Un mouvement « où règne la peur » et « où il n’y a pas de place pour le débat » dénoncé
Depuis ses débuts politiques en 2016, François Ruffin refuse d’adhérer formellement à La France Insoumise. Bien qu’il ait siégé au sein du groupe LFI de 2017 à 2024, l’auteur du documentaire Merci patron ! Il reste à la tête de son propre parti, Picardie debout. Après les dernières législatives, il rejoint officiellement le groupe écologiste et social. « Depuis deux ans, la vie au sein du groupe LFI était devenue insupportable »le député se justifie dans Le nouvel Obs.
Depuis son départ estival, François Ruffin ne retient plus ses attaques sur le fonctionnement de LFI, « une fête où il y a de la peur, (…) où il n’y a pas de place pour le débat, la discussion, la contradiction, l’échange et le dépassement des contradictions », il l’a souligné sur BFMTVMercredi. Les critiques sur le manque de démocratie interne ne sont pas nouvelles. Elles ont été formulées à plusieurs reprises par des frondeurs historiques, comme Alexis Corbière, Clémentine Autain ou Danielle Simonnet, également membres du groupe écologiste.
S’il pointe le« épouvantail » Ce que représente, selon lui, Jean-Luc Mélenchon aux yeux des électeurs, le Picard s’en prend encore plus violemment à l’entourage de l’ancien candidat à la présidentielle, « apparatchiks »parachutés dans des circonscriptions a priori favorables. « Leur principale bataille se joue dans les bureaux du mouvement, c’est de courtiser Jean-Luc, porteur d’armes, porteur de serviettes, porteur d’eau, pour être investi à la bonne place. »

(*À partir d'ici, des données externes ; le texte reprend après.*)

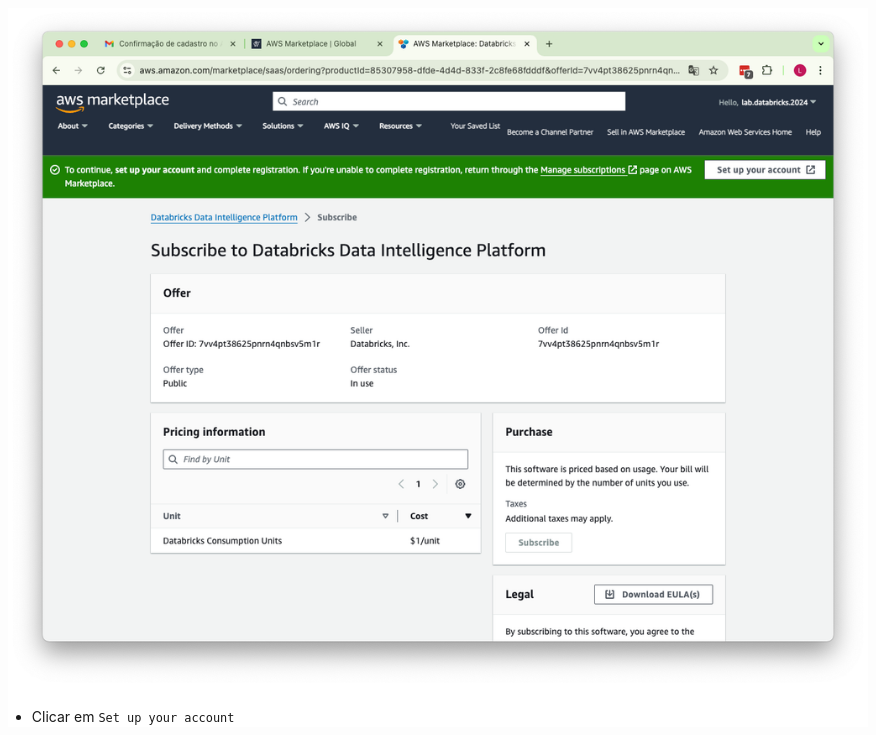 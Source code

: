 ![10-mkt-databricks.png](imagens%2Fconfigurar-databricks-aws%2F10-mkt-databricks.png)

- Clicar em `Set up your account`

Déjà dégradées depuis deux ans, les relations entre le député de la Somme et les élus insoumis proches de Jean-Luc Mélenchon sont devenues explosives ces derniers jours. François Ruffin « il fait quelque chose qui ne me convient pas du tout, il commence à marquer un peu trop de buts contre son camp »a réagi le député Eric Coquerel. Pour l’élu insoumis de Marseille, Sébastien Delogu, s’exprimant sur Sud Radio, son attitude est « pitoyable »Au vu des réactions des partisans de Jean-Luc Mélenchon, la rupture semble définitive.